Just thought it would be a good idea to 'bookmark' this idea from one of the hackathon teams I was coaching a bit at the recent CECAM 2015 workshop in Germany. I hope they will follow through with a pull request at some point.

In short, there are almost certainly better ways for MDAnalysis to deal with coarse-grained (CG) simulation data (i.e., MARTINI). Of course, MDAnalysis atoms objects aren't really atoms in a CG context, but rather represent the basic fundamental units in the coordinate file (i.e., a single set of Cartesian coordinates isn't necessarily an actual atom, but can also be a representative particle). While I've gotten rather used to doing this 'mental translation' of nomenclature, and there are other things like dihedral angles that also mean something completely different if you are dealing with a CG context, there are at least some system properties that could probably be handled in a clearly 'better' way without too much effort. This is probably most clearly demonstrated with a simple example of the two main properties focused on by the team -- charge and mass:

import MDAnalysis
u = MDAnalysis.Universe('popc-1500-CG-phosphates.gro') #only contains CG PO4 particles
sel = u.select_atoms('bynum 1:10') #select first 10 phosphate particles in system 
sel.atoms.names
>>> array(['PO4', 'PO4', 'PO4', 'PO4', 'PO4', 'PO4', 'PO4', 'PO4', 'PO4', 'PO4'], 
      dtype='|S3')
sel.atoms.masses
>>> array([ 30.974,  30.974,  30.974,  30.974,  30.974,  30.974,  30.974,
        30.974,  30.974,  30.974])
sel.atoms.charges
>>> array([ 0.,  0.,  0.,  0.,  0.,  0.,  0.,  0.,  0.,  0.])

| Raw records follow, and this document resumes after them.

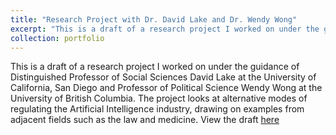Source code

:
 ```yaml
---
title: "Research Project with Dr. David Lake and Dr. Wendy Wong"
excerpt: "This is a draft of a research project I worked on under the guidance of Distinguished Professor David Lake and Professor Wendy Wong. The project looks at alternative modes of regulating the Artificial Intelligence industry. View the draft [here](https://www.dropbox.com/scl/fi/rubp6npqw36ac947hkjzp/Wong-Lake-APSA-v1.8.docx?rlkey=wz6ri6bbm3gcgvsikqc4jdnw7&st=ijld50j9&dl=0)"
collection: portfolio
---
```


This is a draft of a research project I worked on under the guidance of Distinguished Professor of Social Sciences David Lake at the University of California, San Diego and Professor of Political Science Wendy Wong at the University of British Columbia. The project looks at alternative modes of regulating the Artificial Intelligence industry, drawing on examples from adjacent fields such as the law and medicine. View the draft [here](https://www.dropbox.com/scl/fi/rubp6npqw36ac947hkjzp/Wong-Lake-APSA-v1.8.docx?rlkey=wz6ri6bbm3gcgvsikqc4jdnw7&st=ijld50j9&dl=0)
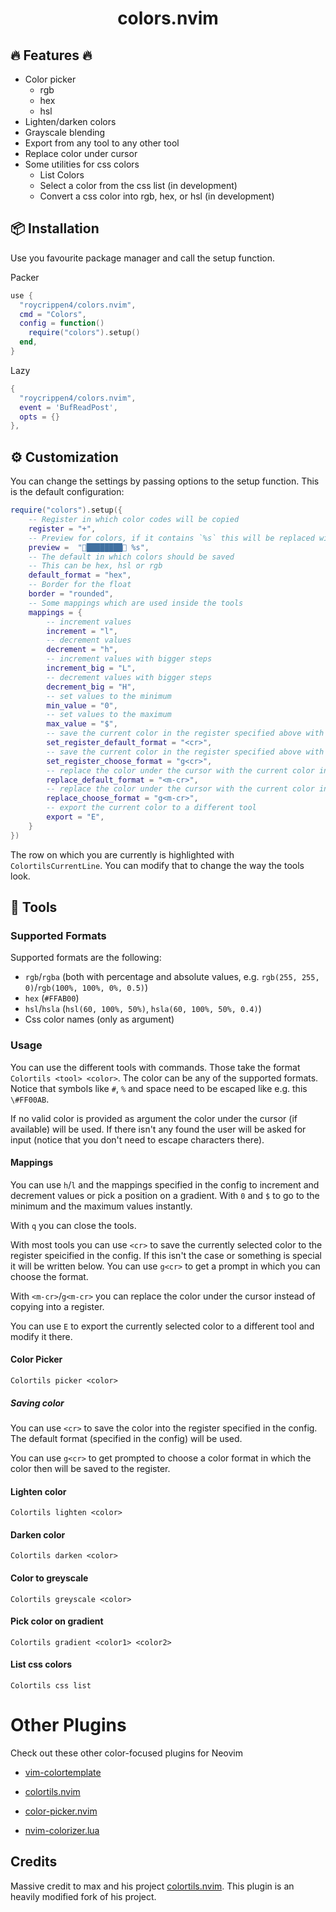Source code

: <div align="center">

# colors.nvim

</div>

## 🔥 Features 🔥

- Color picker
  - rgb
  - hex
  - hsl
- Lighten/darken colors
- Grayscale blending
- Export from any tool to any other tool
- Replace color under cursor
- Some utilities for css colors
  - List Colors
  - Select a color from the css list (in development)
  - Convert a css color into rgb, hex, or hsl (in development)

## 📦 Installation

Use you favourite package manager and call the setup function.

Packer

```lua
use {
  "roycrippen4/colors.nvim",
  cmd = "Colors",
  config = function()
    require("colors").setup()
  end,
}
```

Lazy

```lua
{
  "roycrippen4/colors.nvim",
  event = 'BufReadPost',
  opts = {}
},
```

## ⚙️ Customization

You can change the settings by passing options to the setup function.
This is the default configuration:

```lua
require("colors").setup({
    -- Register in which color codes will be copied
    register = "+",
    -- Preview for colors, if it contains `%s` this will be replaced with a hex color code of the color
    preview =  "████████ %s",
    -- The default in which colors should be saved
    -- This can be hex, hsl or rgb
    default_format = "hex",
    -- Border for the float
    border = "rounded",
    -- Some mappings which are used inside the tools
    mappings = {
        -- increment values
        increment = "l",
        -- decrement values
        decrement = "h",
        -- increment values with bigger steps
        increment_big = "L",
        -- decrement values with bigger steps
        decrement_big = "H",
        -- set values to the minimum
        min_value = "0",
        -- set values to the maximum
        max_value = "$",
        -- save the current color in the register specified above with the format specified above
        set_register_default_format = "<cr>",
        -- save the current color in the register specified above with a format you can choose
        set_register_choose_format = "g<cr>",
        -- replace the color under the cursor with the current color in the format specified above
        replace_default_format = "<m-cr>",
        -- replace the color under the cursor with the current color in a format you can choose
        replace_choose_format = "g<m-cr>",
        -- export the current color to a different tool
        export = "E",
    }
})
```

The row on which you are currently is highlighted with `ColortilsCurrentLine`.
You can modify that to change the way the tools look.

## 👀 Tools

### Supported Formats

Supported formats are the following:

- `rgb`/`rgba` (both with percentage and absolute values, e.g. `rgb(255, 255, 0)`/`rgb(100%, 100%, 0%, 0.5)`)
- `hex` (`#FFAB00`)
- `hsl`/`hsla` (`hsl(60, 100%, 50%)`, `hsla(60, 100%, 50%, 0.4)`)
- Css color names (only as argument)

### Usage

You can use the different tools with commands.
Those take the format `Colortils <tool> <color>`.
The color can be any of the supported formats.
Notice that symbols like `#`, `%` and space need to be escaped like e.g. this `\#FF00AB`.

If no valid color is provided as argument the color under the cursor (if available) will be used.
If there isn't any found the user will be asked for input (notice that you don't need to escape characters there).

#### Mappings

You can use `h`/`l` and the mappings specified in the config to increment and decrement values or pick a position on a gradient.
With `0` and `$` to go to the minimum and the maximum values instantly.

With `q` you can close the tools.

With most tools you can use `<cr>` to save the currently selected color to the register speicified in the config.
If this isn't the case or something is special it will be written below.
You can use `g<cr>` to get a prompt in which you can choose the format.

With `<m-cr>`/`g<m-cr>` you can replace the color under the cursor instead of copying into a register.

You can use `E` to export the currently selected color to a different tool and modify it there.

#### Color Picker

`Colortils picker <color>`

<!-- ![picker](https://user-images.githubusercontent.com/81827001/176244717-c4a3d4c5-bb95-4abc-93e0-3733bf87ddb0.png) -->

##### Saving color

You can use `<cr>` to save the color into the register specified in the config.
The default format (specified in the config) will be used.

You can use `g<cr>` to get prompted to choose a color format in which the color then will be saved to the register.

#### Lighten color

`Colortils lighten <color>`

<!-- ![lighten](https://user-images.githubusercontent.com/81827001/176244769-0967873c-8782-4bfb-ba7e-79b2d2a60a54.png) -->

#### Darken color

`Colortils darken <color>`

<!-- ![darken](https://user-images.githubusercontent.com/81827001/176244817-fa21c4c9-9700-4889-a379-5bbddb576234.png) -->

#### Color to greyscale

`Colortils greyscale <color>`

<!-- ![greyscale](https://user-images.githubusercontent.com/81827001/176244870-697a7d17-3b06-4bd1-ba07-9a59177096c4.png) -->

#### Pick color on gradient

`Colortils gradient <color1> <color2>`

<!-- ![gradients](https://user-images.githubusercontent.com/81827001/176244977-3831bc86-f3e7-44fc-b4d9-d615d1ae9d16.png) -->

#### List css colors

`Colortils css list`

<!-- ![css_list](https://user-images.githubusercontent.com/81827001/171230907-313fddc8-29e6-4b97-a842-8ea69ed5b6d5.png) -->

# Other Plugins

Check out these other color-focused plugins for Neovim

- [vim-colortemplate](https://github.com/lifepillar/vim-colortemplate)

- [colortils.nvim](https://github.com/nvim-colortils/colortils.nvim)

- [color-picker.nvim](https://github.com/ziontee113/color-picker.nvim)

- [nvim-colorizer.lua](https://github.com/NvChad/nvim-colorizer.lua)

## Credits

Massive credit to max and his project [colortils.nvim](https://github.com/nvim-colortils/colortils.nvim).
This plugin is an heavily modified fork of his project.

MDAnalysis is inferring the masses based on the element corresponding to the first character in the atom name string--which is phosphorus here. Most CG MARTINI particles have masses of 72.0 (4 * water, based on the built-in general 4:1 mapping used in the forcefield), although some (i.e., ring particles in some amino acids) have smaller masses. The charges are not being handled at all really (should all be -1 here).

While I do agree it would be a good idea to return the correct values, I do have to concede that in this case I've never actually wanted to probe the masses or charges of CG particles, and the masses in particular don't strike me as having any immediately obvious analytical value.

The team was also considering automatic parsing of the forcefield files to reduce manual intervention (and maintenance, moving forward), and automatically inferring the type of coarse grained forcefield (as well as allowing a keyword argument specification to Universe). Those are probably quite ambitious ideas! I think @orbeckst also mentioned that some of the underlying infrastructure may be subject to reorganization at some point soon.

[mnmelo]

I agree that having a cleverer MDAnalysis in this respect might be helpful to the uninitiated, but it seems these cases can be solved by passing in the .tpr instead of the .gro for the topology. If you're coming from GROMACS, you'll have faced the same issues there.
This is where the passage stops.